A 2015 Czech study, which surveyed three levels (and ages) of education (primary, secondary, tertiary), asked specific questions ranging from the September 11 attacks of 2001 to the Warsaw Pact Invasion of the country in 1968 and the Communist coup d'état of 1948. Students reported a high understanding of the September 11 attacks — newspapers, parents, documentaries, and even knowledge of overarching information such as conspiracy theories — yet fell considerably when faced with the earlier events, usually falling back on half-forgotten school lessons or disconnected anecdotal evidence.
Yet in all three events, students had no firsthand experience. All information, whether from the vast space available through the internet or human stories, must inevitably pass through barriers of communication and, most importantly, the desire to connect to such memories.
After the 2001 terrorist attacks, the phrase “Never Forget” coined around the media across the country and worldwide substantiates the idea of generational remembrance. Yet the phrase seems to clash with the valid trauma carried by the very people who experienced it. Such trauma may make an already difficult conversation feel not worth having, whether in schools or at home. And in such a heated political climate, where acts of sharing opinions may turn hostile, it seems easier to leave yesterday’s history undiscussed.
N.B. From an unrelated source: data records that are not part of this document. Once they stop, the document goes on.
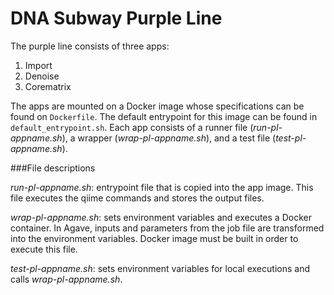 DNA Subway Purple Line
======================

The purple line consists of three apps:
1. Import
2. Denoise
3. Corematrix

The apps are mounted on a Docker image whose specifications can be found on ```Dockerfile```. The default entrypoint for this image can be found in ```default_entrypoint.sh```. Each app consists of a runner file (_run-pl-appname.sh_), a wrapper (_wrap-pl-appname.sh_), and a test file (_test-pl-appname.sh_). 

###File descriptions

_run-pl-appname.sh_: entrypoint file that is copied into the app image. This file executes the qiime commands and stores the output files.

_wrap-pl-appname.sh_: sets environment variables and executes a Docker container. In Agave, inputs and parameters from the job file are transformed into the environment variables. Docker image must be built in order to execute this file.

_test-pl-appname.sh_: sets environment variables for local executions and calls _wrap-pl-appname.sh_.



 
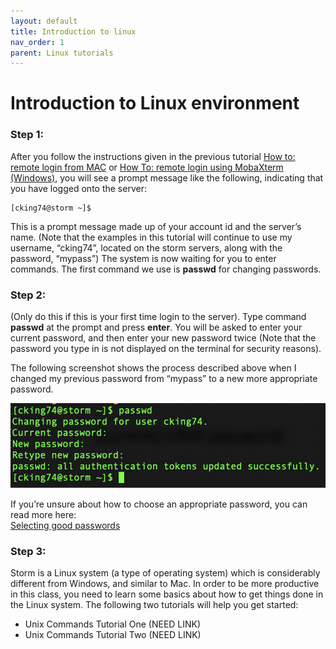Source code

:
 ```yaml
---
layout: default
title: Introduction to linux
nav_order: 1
parent: Linux tutorials
---
```


# Introduction to Linux environment
  
### Step 1:  
After you follow the instructions given in the previous tutorial [How to: remote login from MAC](logOnToServerMac.md) or [How To: remote login using MobaXterm (Windows)](remoteLoginMobaXtermWindows.md), you will see a prompt message like the following, indicating that you have logged onto the server:  
  
    [cking74@storm ~]$
  
This is a prompt message made up of your account id and the server’s name.  (Note that the examples in this tutorial will continue to use my username, “cking74”, located on the storm servers, along with the password, “mypass”)  The system is now waiting for you to enter commands.  The first command we use is **passwd** for changing passwords.   
  
  
### Step 2:  
(Only do this if this is your first time login to the server).  Type command **passwd** at the prompt and press **enter**. You will be asked to enter your current password, and then enter your new password twice (Note that the password you type in is not displayed on the terminal for security reasons).  
  
The following screenshot shows the process described above when I changed my previous password from “mypass” to a new more appropriate password.  
  
<img src="/docs/assets/CISWork43.png" alt="Change password" width="600">  
  
If you’re unsure about how to choose an appropriate password, you can read more here:  
[Selecting good passwords](https://www.fordham.edu/info/26517/logging_in/10154/selecting_good_passwords)  
  
  
### Step 3:  
Storm is a Linux system (a type of operating system) which is considerably different from Windows, and similar to Mac. In order to be more productive in this class, you need to learn some basics about how to get things done in the Linux system. The following two tutorials will help you get started:
* Unix Commands Tutorial One (NEED LINK)
* Unix Commands Tutorial Two (NEED LINK)
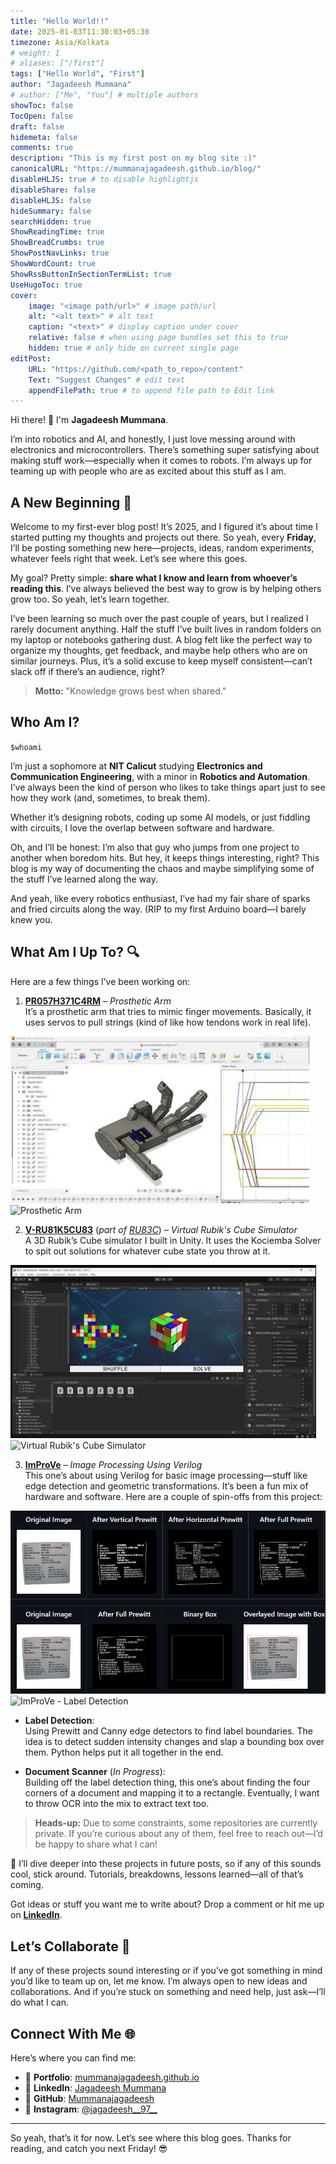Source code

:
 ```yaml
---
title: "Hello World!!"
date: 2025-01-03T11:30:03+05:30
timezone: Asia/Kolkata
# weight: 1
# aliases: ["/first"]
tags: ["Hello World", "First"]
author: "Jagadeesh Mummana"
# author: ["Me", "You"] # multiple authors
showToc: false
TocOpen: false
draft: false
hidemeta: false
comments: true
description: "This is my first post on my blog site :)"
canonicalURL: "https://mummanajagadeesh.github.io/blog/"
disableHLJS: true # to disable highlightjs
disableShare: false
disableHLJS: false
hideSummary: false
searchHidden: true
ShowReadingTime: true
ShowBreadCrumbs: true
ShowPostNavLinks: true
ShowWordCount: true
ShowRssButtonInSectionTermList: true
UseHugoToc: true
cover:
    image: "<image path/url>" # image path/url
    alt: "<alt text>" # alt text
    caption: "<text>" # display caption under cover
    relative: false # when using page bundles set this to true
    hidden: true # only hide on current single page
editPost:
    URL: "https://github.com/<path_to_repo>/content"
    Text: "Suggest Changes" # edit text
    appendFilePath: true # to append file path to Edit link
---
```





Hi there! 👋 I'm **Jagadeesh Mummana**.  

I’m into robotics and AI, and honestly, I just love messing around with electronics and microcontrollers. There’s something super satisfying about making stuff work—especially when it comes to robots. I’m always up for teaming up with people who are as excited about this stuff as I am.

## A New Beginning 🚀

Welcome to my first-ever blog post! It’s 2025, and I figured it’s about time I started putting my thoughts and projects out there. So yeah, every **Friday**, I’ll be posting something new here—projects, ideas, random experiments, whatever feels right that week. Let’s see where this goes. 

My goal? Pretty simple: **share what I know and learn from whoever’s reading this**. I’ve always believed the best way to grow is by helping others grow too. So yeah, let’s learn together.

I’ve been learning so much over the past couple of years, but I realized I rarely document anything. Half the stuff I’ve built lives in random folders on my laptop or notebooks gathering dust. A blog felt like the perfect way to organize my thoughts, get feedback, and maybe help others who are on similar journeys. Plus, it’s a solid excuse to keep myself consistent—can’t slack off if there’s an audience, right?

> **Motto:** "Knowledge grows best when shared." 

## Who Am I?  
`$whoami`

I’m just a sophomore at **NIT Calicut** studying **Electronics and Communication Engineering**, with a minor in **Robotics and Automation**. I’ve always been the kind of person who likes to take things apart just to see how they work (and, sometimes, to break them). 

Whether it’s designing robots, coding up some AI models, or just fiddling with circuits, I love the overlap between software and hardware. 

Oh, and I’ll be honest: I’m also that guy who jumps from one project to another when boredom hits. But hey, it keeps things interesting, right? This blog is my way of documenting the chaos and maybe simplifying some of the stuff I’ve learned along the way.

And yeah, like every robotics enthusiast, I’ve had my fair share of sparks and fried circuits along the way. (RIP to my first Arduino board—I barely knew you.

## What Am I Up To? 🔍  

Here are a few things I’ve been working on:

1. **[PR057H371C4RM](https://github.com/Mummanajagadeesh/PR057H371C4RM)** – *Prosthetic Arm*  
   It’s a prosthetic arm that tries to mimic finger movements. Basically, it uses servos to pull strings (kind of like how tendons work in real life).  

![Prosthetic Arm](/assets/projects/prosarm.png)
![Prosthetic Arm](https://github.com/Mummanajagadeesh/blog/blob/main/assets/projects/prosarm.png)


2. **[V-RU81K5CU83](https://github.com/Mummanajagadeesh/V-RU81K5CU83)** (*part of [RU83C](https://github.com/Mummanajagadeesh/RU83C)*) – *Virtual Rubik's Cube Simulator*  
   A 3D Rubik’s Cube simulator I built in Unity. It uses the Kociemba Solver to spit out solutions for whatever cube state you throw at it.  

![Virtual Rubik's Cube Simulator](/assets/projects/vrubikscube.png)
![Virtual Rubik's Cube Simulator](https://github.com/Mummanajagadeesh/blog/blob/main/assets/projects/vrubikscube.png)


3. **[ImProVe](https://github.com/Mummanajagadeesh/ImProVe)** – *Image Processing Using Verilog*  
   This one’s about using Verilog for basic image processing—stuff like edge detection and geometric transformations. It’s been a fun mix of hardware and software. Here are a couple of spin-offs from this project:

![ImProVe - Label Detection](/assets/projects/improve-label.png)
![ImProVe - Label Detection](https://github.com/Mummanajagadeesh/blog/blob/main/assets/projects/improve-label.png)


   - **Label Detection**:  
     Using Prewitt and Canny edge detectors to find label boundaries. The idea is to detect sudden intensity changes and slap a bounding box over them. Python helps put it all together in the end.  

   - **Document Scanner** (*In Progress*):  
     Building off the label detection thing, this one’s about finding the four corners of a document and mapping it to a rectangle. Eventually, I want to throw OCR into the mix to extract text too.

     

> **Heads-up:** Due to some constraints, some repositories are currently private. If you’re curious about any of them, feel free to reach out—I’d be happy to share what I can! 

🌟 I’ll dive deeper into these projects in future posts, so if any of this sounds cool, stick around. Tutorials, breakdowns, lessons learned—all of that’s coming. 

Got ideas or stuff you want me to write about? Drop a comment or hit me up on **[LinkedIn](#connect-with-me-)**.

## Let’s Collaborate 🤝  

If any of these projects sound interesting or if you’ve got something in mind you’d like to team up on, let me know. I’m always open to new ideas and collaborations. And if you’re stuck on something and need help, just ask—I’ll do what I can.

## Connect With Me 🌐  

Here’s where you can find me:  
- 🌌 **Portfolio**: [mummanajagadeesh.github.io](https://mummanajagadeesh.github.io)  
- 💼 **LinkedIn**: [Jagadeesh Mummana](https://www.linkedin.com/in/jagadeeeshmummana)  
- 🔧 **GitHub**: [Mummanajagadeesh](https://github.com/Mummanajagadeesh)  
- 📸 **Instagram**: [@jagadeesh__97__](https://www.instagram.com/jagadeesh__97__)  


---

So yeah, that’s it for now. Let’s see where this blog goes. Thanks for reading, and catch you next Friday! 😎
The natural human desire to create memories takes precedence over the desire to remember. Empathy is inseparable from memory, and therefore, the collective selfishness ingrained in the survival of generations has also molded their memory. And while a major step toward understanding may come from knowledge of one's own roots— such as family— it remains even more difficult to step outside one’s personal life to collectively recognize the cultural significance within each person.
Time, when combined with hesitation, is the ultimate force that weakens memory — it sweeps through the collective memory, which in turn destroys the foundations of understanding and compromise, while the people never notice that they have lost such. When the people accept the perspectives they are given, while never developing their memory of the very events that have built up these ideas, the blind following of ideologies becomes commonplace. The cultural battle shifts from being between generations to being throughout. Remembering is entirely dependent on one’s desire to empathize, to learn, and to complete the circuit for tomorrow’s new people.